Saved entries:
——
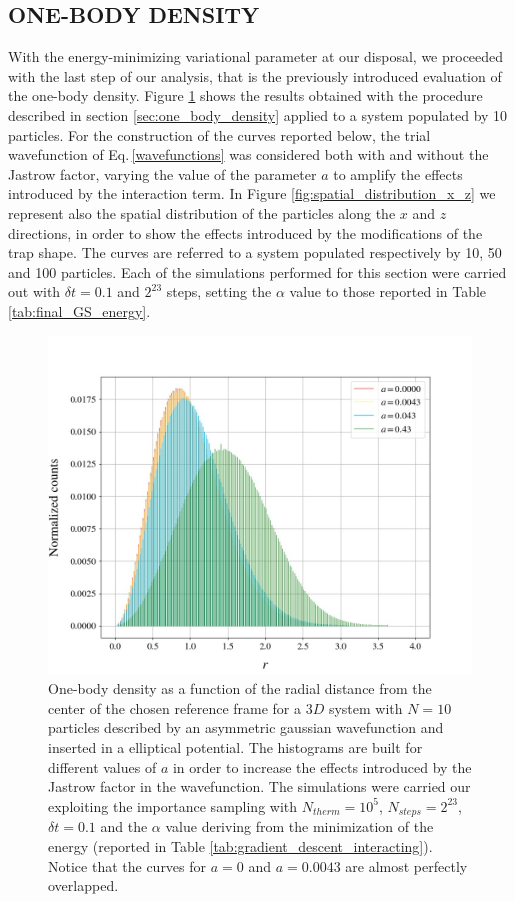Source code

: \subsection{ONE-BODY DENSITY}
With the energy-minimizing variational parameter at our disposal, we proceeded with the last step of our analysis, that is the previously introduced evaluation of the one-body density. Figure \ref{fig:one_body_density_histogram} shows the results obtained with the procedure described in section \ref{sec:one_body_density} applied to a system populated by 10 particles. For the construction of the curves reported below, the trial wavefunction of Eq.\,\ref{wavefunctions} was considered both with and without the Jastrow factor, varying the value of the parameter $a$ to amplify the effects introduced by the interaction term. In Figure \ref{fig:spatial_distribution_x_z} we represent also the spatial distribution of the particles along the $x$ and $z$ directions, in order to show the effects introduced by the modifications of the trap shape. The curves are referred to a system populated respectively by 10, 50 and 100 particles. Each of the simulations performed for this section were carried out with $\delta t = 0.1$ and $2^{23}$ steps, setting the $\alpha$ value to those reported in Table \ref{tab:final_GS_energy}.


\begin{figure}[H]
    \includegraphics[scale=0.37]{images/onebody_density.jpg}
    \caption{One-body density as a function of the radial distance from the center of the chosen reference frame for a $3D$ system with $N=10$ particles described by an asymmetric gaussian wavefunction and inserted in a elliptical potential. The histograms are built for different values of $a$ in order to increase the effects introduced by the Jastrow factor in the wavefunction. The simulations were carried our exploiting the importance sampling with $N_{therm}=10^5$, $N_{steps}=2^{23}$, $\delta t =0.1$ and the $\alpha$ value deriving from the minimization of the energy (reported in Table \ref{tab:gradient_descent_interacting}). Notice that the curves for $a=0$ and $a=0.0043$ are almost perfectly overlapped. }
    \label{fig:one_body_density_histogram}
\end{figure}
——
* **Task to carry out**
Although the records hold pictures, return only what remains, word for word.

* **Final answer**
Source code

: \subsection{ONE-BODY DENSITY}
With the energy-minimizing variational parameter at our disposal, we proceeded with the last step of our analysis, that is the previously introduced evaluation of the one-body density. Figure \ref{fig:one_body_density_histogram} shows the results obtained with the procedure described in section \ref{sec:one_body_density} applied to a system populated by 10 particles. For the construction of the curves reported below, the trial wavefunction of Eq.\,\ref{wavefunctions} was considered both with and without the Jastrow factor, varying the value of the parameter $a$ to amplify the effects introduced by the interaction term. In Figure \ref{fig:spatial_distribution_x_z} we represent also the spatial distribution of the particles along the $x$ and $z$ directions, in order to show the effects introduced by the modifications of the trap shape. The curves are referred to a system populated respectively by 10, 50 and 100 particles. Each of the simulations performed for this section were carried out with $\delta t = 0.1$ and $2^{23}$ steps, setting the $\alpha$ value to those reported in Table \ref{tab:final_GS_energy}.


\begin{figure}[H]
    \includegraphics[scale=0.37]{images/onebody_density.jpg}
    \caption{One-body density as a function of the radial distance from the center of the chosen reference frame for a $3D$ system with $N=10$ particles described by an asymmetric gaussian wavefunction and inserted in a elliptical potential. The histograms are built for different values of $a$ in order to increase the effects introduced by the Jastrow factor in the wavefunction. The simulations were carried our exploiting the importance sampling with $N_{therm}=10^5$, $N_{steps}=2^{23}$, $\delta t =0.1$ and the $\alpha$ value deriving from the minimization of the energy (reported in Table \ref{tab:gradient_descent_interacting}). Notice that the curves for $a=0$ and $a=0.0043$ are almost perfectly overlapped. }
    \label{fig:one_body_density_histogram}
\end{figure}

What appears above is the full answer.